How can I find the corresponding array for cast, directors, producers etc. as each of them is not always located at the same array number?!
In the end I always want to be able to pull out the right data for the right field even if ['plist']['dict']['key'] may vary sometimes according to the mapped dict.
...
def get_plist_meta(element):
if isinstance(element, dict):
return element["string"]
return ", ".join(i["string"] for i in element)
...
### Default map if all fields are present
# 0 = cast
# 1 = directors
# 2 = producers
# 3 = screenwriters
plist_metadata = json.loads(dump_json)
### make fields match the given sequence 0 = cast, 1 = directors etc. ()

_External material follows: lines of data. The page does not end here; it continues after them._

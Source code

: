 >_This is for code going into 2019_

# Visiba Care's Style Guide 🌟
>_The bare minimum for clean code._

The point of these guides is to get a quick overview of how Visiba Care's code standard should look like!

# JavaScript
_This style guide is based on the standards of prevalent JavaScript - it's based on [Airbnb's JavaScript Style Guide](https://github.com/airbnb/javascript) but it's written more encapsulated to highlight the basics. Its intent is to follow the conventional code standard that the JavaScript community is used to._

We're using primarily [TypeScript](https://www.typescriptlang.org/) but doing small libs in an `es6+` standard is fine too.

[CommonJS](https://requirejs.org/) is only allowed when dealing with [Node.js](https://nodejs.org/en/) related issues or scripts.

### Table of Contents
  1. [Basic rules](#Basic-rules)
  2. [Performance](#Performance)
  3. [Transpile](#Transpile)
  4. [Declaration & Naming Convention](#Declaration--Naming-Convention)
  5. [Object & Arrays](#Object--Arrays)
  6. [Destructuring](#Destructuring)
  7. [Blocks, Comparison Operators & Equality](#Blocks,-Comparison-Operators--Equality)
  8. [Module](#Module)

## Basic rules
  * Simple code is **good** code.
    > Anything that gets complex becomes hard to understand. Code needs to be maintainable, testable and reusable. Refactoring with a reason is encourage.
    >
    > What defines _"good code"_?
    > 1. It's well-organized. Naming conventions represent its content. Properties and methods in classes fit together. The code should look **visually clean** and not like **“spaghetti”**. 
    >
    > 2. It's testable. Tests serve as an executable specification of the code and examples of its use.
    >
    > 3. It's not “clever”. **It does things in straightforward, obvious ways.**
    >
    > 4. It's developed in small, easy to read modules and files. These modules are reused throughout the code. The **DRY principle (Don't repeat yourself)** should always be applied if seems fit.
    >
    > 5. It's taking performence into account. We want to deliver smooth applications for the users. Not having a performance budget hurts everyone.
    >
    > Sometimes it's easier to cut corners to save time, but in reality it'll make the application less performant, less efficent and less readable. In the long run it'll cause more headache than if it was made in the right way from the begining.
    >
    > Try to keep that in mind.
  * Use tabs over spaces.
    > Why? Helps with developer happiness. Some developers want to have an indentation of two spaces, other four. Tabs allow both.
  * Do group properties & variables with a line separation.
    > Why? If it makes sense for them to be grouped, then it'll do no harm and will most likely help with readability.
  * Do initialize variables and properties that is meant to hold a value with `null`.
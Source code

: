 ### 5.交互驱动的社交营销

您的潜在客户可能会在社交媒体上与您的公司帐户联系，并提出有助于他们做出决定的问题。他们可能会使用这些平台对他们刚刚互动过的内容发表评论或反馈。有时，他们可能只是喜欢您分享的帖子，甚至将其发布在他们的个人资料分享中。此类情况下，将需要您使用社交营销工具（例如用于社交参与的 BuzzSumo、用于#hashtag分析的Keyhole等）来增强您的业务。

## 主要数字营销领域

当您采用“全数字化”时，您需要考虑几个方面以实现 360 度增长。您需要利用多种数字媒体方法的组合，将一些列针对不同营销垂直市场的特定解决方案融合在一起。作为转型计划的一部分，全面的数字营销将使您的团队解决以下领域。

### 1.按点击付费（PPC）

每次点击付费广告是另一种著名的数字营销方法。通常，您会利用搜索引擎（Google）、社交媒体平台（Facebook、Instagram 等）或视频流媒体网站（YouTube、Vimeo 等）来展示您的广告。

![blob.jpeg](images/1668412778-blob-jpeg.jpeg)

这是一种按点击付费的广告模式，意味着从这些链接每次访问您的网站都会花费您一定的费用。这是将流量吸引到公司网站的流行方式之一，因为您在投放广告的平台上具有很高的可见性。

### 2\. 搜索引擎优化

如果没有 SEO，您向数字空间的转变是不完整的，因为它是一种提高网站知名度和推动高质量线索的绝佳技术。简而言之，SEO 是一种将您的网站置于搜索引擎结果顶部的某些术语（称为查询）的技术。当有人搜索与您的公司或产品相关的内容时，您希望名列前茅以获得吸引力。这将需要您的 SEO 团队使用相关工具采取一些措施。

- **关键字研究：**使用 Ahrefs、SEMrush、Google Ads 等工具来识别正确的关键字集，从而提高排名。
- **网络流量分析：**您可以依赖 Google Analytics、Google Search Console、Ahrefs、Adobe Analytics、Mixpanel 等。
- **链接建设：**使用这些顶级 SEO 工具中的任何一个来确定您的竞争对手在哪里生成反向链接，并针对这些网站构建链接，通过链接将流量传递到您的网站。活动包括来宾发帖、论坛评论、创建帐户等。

if 'cast' in plist_metadata['plist']['dict']['key']:
print("Cast: ", get_plist_meta(plist_metadata['plist']['dict']['array'][0]['dict']))
if 'directors' in plist_metadata['plist']['dict']['key']:
print("Directors: ", get_plist_meta(plist_metadata['plist']['dict']['array'][1]['dict']))
if 'producers' in plist_metadata['plist']['dict']['key']:
print("Producers: ", get_plist_meta(plist_metadata['plist']['dict']['array'][2]['dict']))
if 'screenwriters' in plist_metadata['plist']['dict']['key']:
print("Screenwriters: ", get_plist_meta(plist_metadata['plist']['dict']['array'][3]['dict']))
if 'studio' in plist_metadata['plist']['dict']['key']:
print("Studio: ", plist_metadata['plist']['dict']['string'])
JSON:
{
"plist":{
"#version":"1.0",
"dict":{
"key":[
"cast",
"directors",
"screenwriters",
"studio"
],
"array":[
{
"dict":[
{
"key":"name",
"string":"Martina Piro"
},
{
"key":"name",
"string":"Ralf Stark"
}
]
},
{
"dict":{
"key":"name",
"string":"Franco Camilio"
}
},
{
"dict":{
"key":"name",
"string":"Kai Meisner"
}
}
],
"string":"Helix Films"
}
}
}
JSON can also be obtained here: https://pastebin.com/JCXRs3Rw
Thanks in advance
If you prefer a more pythonic solution, try this:
# We will use this function to extract the names from the subdicts. We put single items in a new array so the result is consistent, no matter how many names there were.
def get_names(name_dict):
arrayfied = name_dict if isinstance(name_dict, list) else [name_dict]
return [o["string"] for o in arrayfied]
# Make a list of tuples
dict = plist_metadata['plist']['dict']
zipped = zip(dict["key"], dict["array"])
# Get the names from the subdicts and put it into a new dict
result = {k: get_names(v["dict"]) for k, v in zipped}
This will give you a new dict that looks like this
{'cast': ['Martina Piro', 'Ralf Stark'], 'directors': ['Franco Camilio'], 'screenwriters': ['Kai Meisner']}
The new dict will only have the keys present in the original dict.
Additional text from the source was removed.